TO: |
Members of the Legislative Commission on Pensions and Retirement |
FROM: |
Ed Burek, Deputy Director |
RE: |
S.F. 3040 (Hottinger); H.F. 3294 (Seifert): TRA and First Class City Teacher Plans, Service Credit Purchase Payment Deadline Extension |
DATE: |
February 12, 2002 |
Summary
S.F. 3040 (Hottinger); H.F. 3294 (Seifert): TRA and First Class City Teacher Plans, Service Credit Purchase Payment Deadline Extension extends the deadline for use of the revised full actuarial value procedure (Section 356.55) from July 1, 2003, to July 1, 2005, and extends the various service credit purchase provisions enacted in 1999 for teacher plans from May 16, 2002, through May 16, 2005.
Discussion
The service credit purchase provisions added on a temporary basis to law in 1999 include several provisions. Some of the periods authorized for purchase under those laws do not relate to any break in public service. Some permit service credit purchase in a Minnesota public plan for periods of private sector employment or employment in church-related schools. The provisions include service credit for military service provided before the employee entered Minnesota public employment, out-of-state and out-of-country teaching service, uncovered maternity leaves or maternity-related breaks in service, private or parochial teaching service, Peace Corp or VISTA service, and charter school teaching service.

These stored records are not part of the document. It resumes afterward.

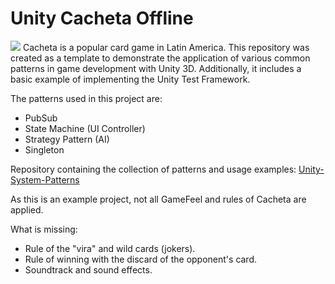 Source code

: # Unity Cacheta Offline

<img src="https://s10.gifyu.com/images/SYiNA.gif"/>
Cacheta is a popular card game in Latin America. This repository was created as a template to demonstrate the application of various common patterns in game development with Unity 3D. Additionally, it includes a basic example of implementing the Unity Test Framework.

The patterns used in this project are:

- PubSub 
- State Machine (UI Controller)
- Strategy Pattern (AI)
- Singleton

Repository containing the collection of patterns and usage examples: [Unity-System-Patterns](https://github.com/renatomarcacini/Unity-System-Patterns)

As this is an example project, not all GameFeel and rules of Cacheta are applied.

What is missing:
- Rule of the "vira" and wild cards (jokers).
- Rule of winning with the discard of the opponent's card.
- Soundtrack and sound effects.
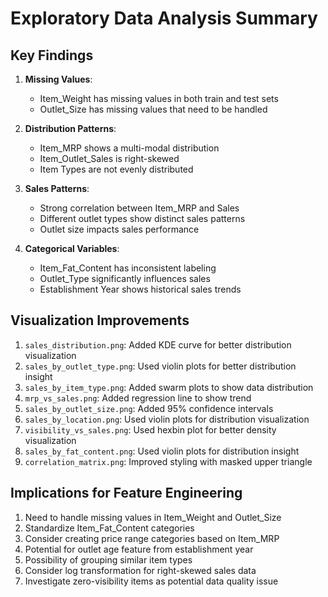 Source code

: # Exploratory Data Analysis Summary

## Key Findings

1. **Missing Values**:
   - Item_Weight has missing values in both train and test sets
   - Outlet_Size has missing values that need to be handled

2. **Distribution Patterns**:
   - Item_MRP shows a multi-modal distribution
   - Item_Outlet_Sales is right-skewed
   - Item Types are not evenly distributed

3. **Sales Patterns**:
   - Strong correlation between Item_MRP and Sales
   - Different outlet types show distinct sales patterns
   - Outlet size impacts sales performance

4. **Categorical Variables**:
   - Item_Fat_Content has inconsistent labeling
   - Outlet_Type significantly influences sales
   - Establishment Year shows historical sales trends

## Visualization Improvements

1. `sales_distribution.png`: Added KDE curve for better distribution visualization
2. `sales_by_outlet_type.png`: Used violin plots for better distribution insight
3. `sales_by_item_type.png`: Added swarm plots to show data distribution
4. `mrp_vs_sales.png`: Added regression line to show trend
5. `sales_by_outlet_size.png`: Added 95% confidence intervals
6. `sales_by_location.png`: Used violin plots for distribution visualization
7. `visibility_vs_sales.png`: Used hexbin plot for better density visualization
8. `sales_by_fat_content.png`: Used violin plots for distribution insight
9. `correlation_matrix.png`: Improved styling with masked upper triangle

## Implications for Feature Engineering

1. Need to handle missing values in Item_Weight and Outlet_Size
2. Standardize Item_Fat_Content categories
3. Consider creating price range categories based on Item_MRP
4. Potential for outlet age feature from establishment year
5. Possibility of grouping similar item types
6. Consider log transformation for right-skewed sales data
7. Investigate zero-visibility items as potential data quality issue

The Legislative Commission on Pensions and Retirement (LCPR) was also informed that an amendment is likely to be offered. That amendment, A02-1036, drafted by the Revisor’s Office, would add to the bill an extension from May 16, 2002, to May 16, 2005, of similar military service credit purchase authority temporarily added to the Minnesota State Retirement System (MSRS) and Public Employees Retirement Association (PERA) plans, and authority added in 2001 for service credit purchases for parental and family-related leaves to numerous plans, including certain local police or paid fire plans.
Pension Policy Issues.
Among the pension policy issues raised by this proposal are the following:
Harm to Pension Fund, Adverse Selection Problem. These provisions of law create adverse selection. In theory no harm will occur to the plan, providing all assumptions used in computing the purchase price are met. The problem in practice is that those assumptions will not be satisfied. The computation method determines a purchase price under the assumption that the pension fund will earn an 8.5 percent return on the money received until the individual’s retirement date. In investment markets like those we have experienced in the last few years, the pension fund cannot earn an 8.5 percent return. If the fund is unable to earn an 8.5 percent return on the money received under the service credit purchase, that purchase is subsidized. In some recent years, the investment return was actually negative, rather than positive 8.5 percent or higher. In bad market environments people are most likely to make these purchases, and in those situations the fund is most likely to be harmed.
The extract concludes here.